Penn State football players to don patches for social justice on their uniforms for opener
In the fight for social justice this year, Penn State players have taken a prominent role in the community.
They'll continue to do so once they return to the field Saturday.
The athletic department announced Tuesday the start of a campaign to build a culture of "respect, appreciation and empathy for all differences." Called Penn State United, the initiative will be evident during the No. 8 Nittany Lions' season opener at Indiana on Saturday, when players will wear a uniform patch, helmet stickers and warmup shirts featuring a its social justice logo.
In a statement, the athletic department said Penn State United's goal is to build understanding, that Penn State and Pennsylvania are "rooted in diversity, shared experience and hope," and that the football program believes it can help society by "publicly and peacefully" pursuing not just tolerating differences, but recognizing how they can enrich citizens.
"We've had a lot of discussions that I think were very, very important," Penn State coach James Franklin said during his weekly press conference Tuesday. "Obviously our players have been watching other teams, other leagues, other conferences as well as professional basketball. We felt that we wanted to do something that showed our unity. That's the important thing for us."
In July, the NCAA announced plans to allow players to wear patches in support of social justice causes. But, Franklin conceded that nobody within the program wanted to do something so divisive that it would cloud the message of unity.
"So, we've taken an approach," he said. "It's about bringing everybody together, bringing everybody together at Penn State, bringing everybody together in Centre County, bringing everybody together in the state of Pennsylvania. Hopefully being a leader in our country on this topic."
Rising star: Penn State coaches don't recommend one-handed catches unless they're absolutely the only option. Franklin stresses this, so he can emphasize something else: True freshman receiver Parker Washington has made so many one-handed catches during preseason practices, it's barely even impressive when he does it anymore.
That's part of the reason Washington, a 5-foot-10, 205-pound former first-team all-state performer as a high school standout in Texas, was listed atop the depth chart at one of the three wide receiver positions on the Nittany Lions' initial 2020 depth chart released Tuesday.
Washington securing a starting spot over preseason favorites Daniel George and TJ Jones and more highly rated true freshman KeAndre Lambert-Smith came as much because of a mature, steady approach as it did those impressive catches, Franklin said.

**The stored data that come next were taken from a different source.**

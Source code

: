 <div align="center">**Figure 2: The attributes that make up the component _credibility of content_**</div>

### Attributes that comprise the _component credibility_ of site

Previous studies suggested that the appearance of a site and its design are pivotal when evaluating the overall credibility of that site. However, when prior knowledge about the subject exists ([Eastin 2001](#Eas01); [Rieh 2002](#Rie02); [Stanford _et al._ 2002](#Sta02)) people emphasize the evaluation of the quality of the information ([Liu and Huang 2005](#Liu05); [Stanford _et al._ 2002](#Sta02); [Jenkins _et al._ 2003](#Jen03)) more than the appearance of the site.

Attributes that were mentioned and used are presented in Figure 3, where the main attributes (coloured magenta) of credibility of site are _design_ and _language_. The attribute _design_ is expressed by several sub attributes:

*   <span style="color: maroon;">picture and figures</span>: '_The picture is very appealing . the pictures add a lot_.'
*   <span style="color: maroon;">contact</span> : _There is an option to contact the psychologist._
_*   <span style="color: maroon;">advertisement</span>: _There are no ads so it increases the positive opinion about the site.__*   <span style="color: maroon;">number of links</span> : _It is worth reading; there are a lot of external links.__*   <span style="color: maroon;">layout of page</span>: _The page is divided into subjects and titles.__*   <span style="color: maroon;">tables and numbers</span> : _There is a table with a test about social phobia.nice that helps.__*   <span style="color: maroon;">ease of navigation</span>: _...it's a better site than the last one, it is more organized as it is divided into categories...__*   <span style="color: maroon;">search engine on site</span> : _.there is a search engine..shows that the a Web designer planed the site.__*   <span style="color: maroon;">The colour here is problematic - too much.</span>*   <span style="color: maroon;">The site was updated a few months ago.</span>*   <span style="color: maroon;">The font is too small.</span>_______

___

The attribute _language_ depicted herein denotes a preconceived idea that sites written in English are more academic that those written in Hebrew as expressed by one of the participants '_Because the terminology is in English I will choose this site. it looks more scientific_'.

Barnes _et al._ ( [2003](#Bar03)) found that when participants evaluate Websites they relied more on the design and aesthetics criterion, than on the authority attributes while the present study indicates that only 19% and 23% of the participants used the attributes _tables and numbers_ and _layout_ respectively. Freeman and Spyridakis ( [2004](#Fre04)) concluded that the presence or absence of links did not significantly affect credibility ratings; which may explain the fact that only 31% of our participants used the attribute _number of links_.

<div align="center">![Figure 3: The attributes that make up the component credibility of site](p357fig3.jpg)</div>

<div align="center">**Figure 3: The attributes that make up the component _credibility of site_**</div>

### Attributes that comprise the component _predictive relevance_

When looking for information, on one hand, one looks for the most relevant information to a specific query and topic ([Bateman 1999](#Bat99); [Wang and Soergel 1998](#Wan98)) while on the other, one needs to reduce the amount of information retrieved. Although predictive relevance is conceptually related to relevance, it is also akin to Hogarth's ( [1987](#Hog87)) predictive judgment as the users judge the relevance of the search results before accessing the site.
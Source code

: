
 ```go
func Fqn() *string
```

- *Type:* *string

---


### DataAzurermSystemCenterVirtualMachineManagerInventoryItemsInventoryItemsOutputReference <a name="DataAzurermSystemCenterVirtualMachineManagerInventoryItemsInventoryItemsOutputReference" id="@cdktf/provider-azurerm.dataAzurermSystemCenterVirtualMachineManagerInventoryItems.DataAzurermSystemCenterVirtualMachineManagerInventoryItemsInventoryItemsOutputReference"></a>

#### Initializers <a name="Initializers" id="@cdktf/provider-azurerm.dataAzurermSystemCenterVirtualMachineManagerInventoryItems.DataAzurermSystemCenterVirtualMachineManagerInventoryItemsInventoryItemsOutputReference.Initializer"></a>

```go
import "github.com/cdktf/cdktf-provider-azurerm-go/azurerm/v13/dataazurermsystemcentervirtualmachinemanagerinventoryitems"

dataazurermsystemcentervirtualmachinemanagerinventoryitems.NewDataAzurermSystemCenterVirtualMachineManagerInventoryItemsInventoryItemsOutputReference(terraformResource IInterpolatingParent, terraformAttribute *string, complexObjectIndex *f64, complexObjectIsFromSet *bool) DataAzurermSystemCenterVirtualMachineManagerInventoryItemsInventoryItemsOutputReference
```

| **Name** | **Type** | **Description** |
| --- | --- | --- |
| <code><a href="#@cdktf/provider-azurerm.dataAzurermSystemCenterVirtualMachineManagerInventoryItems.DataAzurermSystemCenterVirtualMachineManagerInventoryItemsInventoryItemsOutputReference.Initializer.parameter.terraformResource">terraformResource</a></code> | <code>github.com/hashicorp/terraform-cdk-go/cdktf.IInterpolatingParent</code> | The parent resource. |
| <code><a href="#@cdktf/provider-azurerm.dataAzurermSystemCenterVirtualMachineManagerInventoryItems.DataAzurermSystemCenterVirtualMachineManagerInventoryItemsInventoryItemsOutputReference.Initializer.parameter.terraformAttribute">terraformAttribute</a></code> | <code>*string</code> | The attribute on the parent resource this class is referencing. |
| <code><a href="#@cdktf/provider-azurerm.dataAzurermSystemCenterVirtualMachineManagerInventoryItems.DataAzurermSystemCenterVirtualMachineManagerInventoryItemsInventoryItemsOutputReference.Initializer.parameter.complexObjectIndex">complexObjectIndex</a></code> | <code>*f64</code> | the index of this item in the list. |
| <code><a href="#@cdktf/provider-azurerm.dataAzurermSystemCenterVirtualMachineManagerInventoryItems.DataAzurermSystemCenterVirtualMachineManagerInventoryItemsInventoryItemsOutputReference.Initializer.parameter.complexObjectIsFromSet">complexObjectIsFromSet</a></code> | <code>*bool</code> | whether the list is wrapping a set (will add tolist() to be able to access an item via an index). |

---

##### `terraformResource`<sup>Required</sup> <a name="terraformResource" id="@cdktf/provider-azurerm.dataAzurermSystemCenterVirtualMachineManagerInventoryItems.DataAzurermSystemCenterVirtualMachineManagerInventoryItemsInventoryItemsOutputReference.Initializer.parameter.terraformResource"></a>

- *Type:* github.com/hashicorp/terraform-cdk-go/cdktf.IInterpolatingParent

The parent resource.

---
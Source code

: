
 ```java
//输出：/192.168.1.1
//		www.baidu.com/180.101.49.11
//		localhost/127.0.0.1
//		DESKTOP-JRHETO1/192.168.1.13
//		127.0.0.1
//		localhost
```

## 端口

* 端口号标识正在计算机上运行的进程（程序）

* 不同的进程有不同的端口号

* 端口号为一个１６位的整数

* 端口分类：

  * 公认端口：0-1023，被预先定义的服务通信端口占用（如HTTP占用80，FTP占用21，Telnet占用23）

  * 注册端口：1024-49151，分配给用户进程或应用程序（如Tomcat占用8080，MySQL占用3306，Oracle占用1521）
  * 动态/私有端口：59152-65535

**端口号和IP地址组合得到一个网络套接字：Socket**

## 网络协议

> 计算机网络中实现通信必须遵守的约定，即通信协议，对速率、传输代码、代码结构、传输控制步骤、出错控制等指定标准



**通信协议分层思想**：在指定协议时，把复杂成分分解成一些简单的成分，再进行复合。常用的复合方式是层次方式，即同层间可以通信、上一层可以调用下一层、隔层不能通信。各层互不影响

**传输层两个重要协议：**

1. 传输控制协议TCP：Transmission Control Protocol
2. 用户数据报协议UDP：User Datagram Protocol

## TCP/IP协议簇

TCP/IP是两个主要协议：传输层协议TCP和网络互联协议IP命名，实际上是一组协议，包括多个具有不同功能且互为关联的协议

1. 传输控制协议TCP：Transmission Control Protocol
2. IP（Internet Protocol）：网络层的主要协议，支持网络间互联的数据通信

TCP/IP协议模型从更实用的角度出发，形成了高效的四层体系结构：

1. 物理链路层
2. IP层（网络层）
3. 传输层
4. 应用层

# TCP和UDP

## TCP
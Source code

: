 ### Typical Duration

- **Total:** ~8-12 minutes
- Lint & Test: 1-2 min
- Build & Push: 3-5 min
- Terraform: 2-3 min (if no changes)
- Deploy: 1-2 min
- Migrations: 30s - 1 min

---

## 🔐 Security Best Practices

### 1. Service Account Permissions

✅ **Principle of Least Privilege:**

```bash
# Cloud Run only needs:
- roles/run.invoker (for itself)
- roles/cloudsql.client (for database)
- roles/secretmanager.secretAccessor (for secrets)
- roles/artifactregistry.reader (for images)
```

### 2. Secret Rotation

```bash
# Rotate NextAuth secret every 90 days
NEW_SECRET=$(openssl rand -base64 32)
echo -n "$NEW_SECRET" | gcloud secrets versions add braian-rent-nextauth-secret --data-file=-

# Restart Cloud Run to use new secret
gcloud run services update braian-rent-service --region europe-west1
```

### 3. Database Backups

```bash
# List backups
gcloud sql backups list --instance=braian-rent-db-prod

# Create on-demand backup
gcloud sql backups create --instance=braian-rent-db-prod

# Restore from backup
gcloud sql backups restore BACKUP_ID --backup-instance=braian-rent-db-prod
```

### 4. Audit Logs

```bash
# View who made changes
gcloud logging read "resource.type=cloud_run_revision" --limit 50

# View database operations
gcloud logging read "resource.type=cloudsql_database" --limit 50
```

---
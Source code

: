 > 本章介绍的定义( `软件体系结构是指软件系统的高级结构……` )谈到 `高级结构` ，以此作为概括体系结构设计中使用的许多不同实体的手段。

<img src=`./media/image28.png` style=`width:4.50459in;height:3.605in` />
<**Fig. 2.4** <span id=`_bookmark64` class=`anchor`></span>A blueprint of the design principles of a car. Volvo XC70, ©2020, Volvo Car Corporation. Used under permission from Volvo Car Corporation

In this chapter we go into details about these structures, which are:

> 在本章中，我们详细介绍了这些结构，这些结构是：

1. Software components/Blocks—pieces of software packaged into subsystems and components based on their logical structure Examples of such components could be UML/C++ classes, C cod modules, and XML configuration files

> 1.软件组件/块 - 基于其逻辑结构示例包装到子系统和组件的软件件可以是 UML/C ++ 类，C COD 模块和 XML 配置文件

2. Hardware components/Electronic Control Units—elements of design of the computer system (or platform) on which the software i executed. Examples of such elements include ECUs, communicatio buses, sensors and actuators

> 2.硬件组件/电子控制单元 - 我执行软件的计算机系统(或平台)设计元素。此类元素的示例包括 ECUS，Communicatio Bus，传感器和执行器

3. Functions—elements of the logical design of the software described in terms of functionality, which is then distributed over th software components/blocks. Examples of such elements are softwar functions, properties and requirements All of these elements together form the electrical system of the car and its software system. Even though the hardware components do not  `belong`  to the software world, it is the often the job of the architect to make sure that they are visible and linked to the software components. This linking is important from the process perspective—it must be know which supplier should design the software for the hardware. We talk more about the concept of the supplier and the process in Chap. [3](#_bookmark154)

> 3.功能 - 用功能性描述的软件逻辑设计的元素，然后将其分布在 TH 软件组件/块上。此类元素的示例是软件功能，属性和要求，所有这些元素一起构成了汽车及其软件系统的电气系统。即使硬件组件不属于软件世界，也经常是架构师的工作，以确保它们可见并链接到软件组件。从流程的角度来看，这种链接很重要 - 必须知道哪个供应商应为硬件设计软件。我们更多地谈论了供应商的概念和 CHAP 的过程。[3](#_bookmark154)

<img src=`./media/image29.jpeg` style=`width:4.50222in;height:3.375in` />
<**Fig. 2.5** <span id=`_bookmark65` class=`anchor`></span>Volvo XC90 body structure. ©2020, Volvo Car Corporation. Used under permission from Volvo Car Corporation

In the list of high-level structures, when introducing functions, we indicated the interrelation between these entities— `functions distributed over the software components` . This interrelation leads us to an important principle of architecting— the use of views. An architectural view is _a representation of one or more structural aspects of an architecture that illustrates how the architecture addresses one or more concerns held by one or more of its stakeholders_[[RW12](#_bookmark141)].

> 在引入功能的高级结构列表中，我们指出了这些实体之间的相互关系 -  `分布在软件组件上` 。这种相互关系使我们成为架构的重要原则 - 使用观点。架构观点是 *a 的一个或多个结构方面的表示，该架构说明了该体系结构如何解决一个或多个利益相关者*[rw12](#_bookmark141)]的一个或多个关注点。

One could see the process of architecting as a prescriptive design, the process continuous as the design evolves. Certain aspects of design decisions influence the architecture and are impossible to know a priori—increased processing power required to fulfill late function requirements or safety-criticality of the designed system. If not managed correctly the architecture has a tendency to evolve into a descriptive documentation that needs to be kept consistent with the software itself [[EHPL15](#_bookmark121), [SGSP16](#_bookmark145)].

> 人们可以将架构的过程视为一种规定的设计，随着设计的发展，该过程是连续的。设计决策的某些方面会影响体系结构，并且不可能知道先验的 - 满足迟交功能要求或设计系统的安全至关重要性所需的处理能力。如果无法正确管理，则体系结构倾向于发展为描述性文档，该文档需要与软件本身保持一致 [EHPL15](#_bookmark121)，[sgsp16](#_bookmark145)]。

"He's a very mature young man. He's a very smart young man. The offense kind of makes sense to him, and he can kind of connect dots with some things," Franklin said. "I think the quarterbacks trust him, that he knows his assignments and he's going to be where he's supposed to be."
Relaxing redshirts: One of the traditions of Franklin's first in-season press conference is a discussion of true freshmen who will certainly redshirt and ones who are primed to see game action.
That wasn't necessary this year. The NCAA has granted a full year of eligibility to any athletes competing this fall, and the fact that youngsters can appear in every game without losing a season of eligibility will indeed affect how Franklin and his staff go about constructing game plans as the season progresses.
"There really is no redshirting this year, because this year doesn't count," Franklin said. "So literally, if you need to play a guy, you play a guy, whether that's one rep or whether that's one game or whatever it may be. It has just allowed us to open our roster up, and that may be a luxury some weeks, and it may be a necessity other weeks based on how we continue to handle this COVID challenge."
So far, it has been handled well, he said. As of Tuesday afternoon, Penn State will have every player available to take on the Hoosiers on
New recruit: North Allegheny senior Khalil Dinkins, one of western Pennsylvania's top football recruits, committed Wednesday to Penn State.
Dinkins announced his decision on Twitter.
The 6-foot-4, 220-pound wide receiver and linebacker had nearly 20 Division I Football Bowl Subdivision offers including Pitt and Western Virginia. Michigan, Virginia Tech and Kentucky were among his other options.
Dinkins has five touchdowns in five games this season. He leads North Allegheny (5-0) with 16 receptions for 234 yards. The Tigers are the top-ranked team in WPIAL Class 6A.
His father Darnell is a Schenley graduate who played football at Pitt and in the NFL.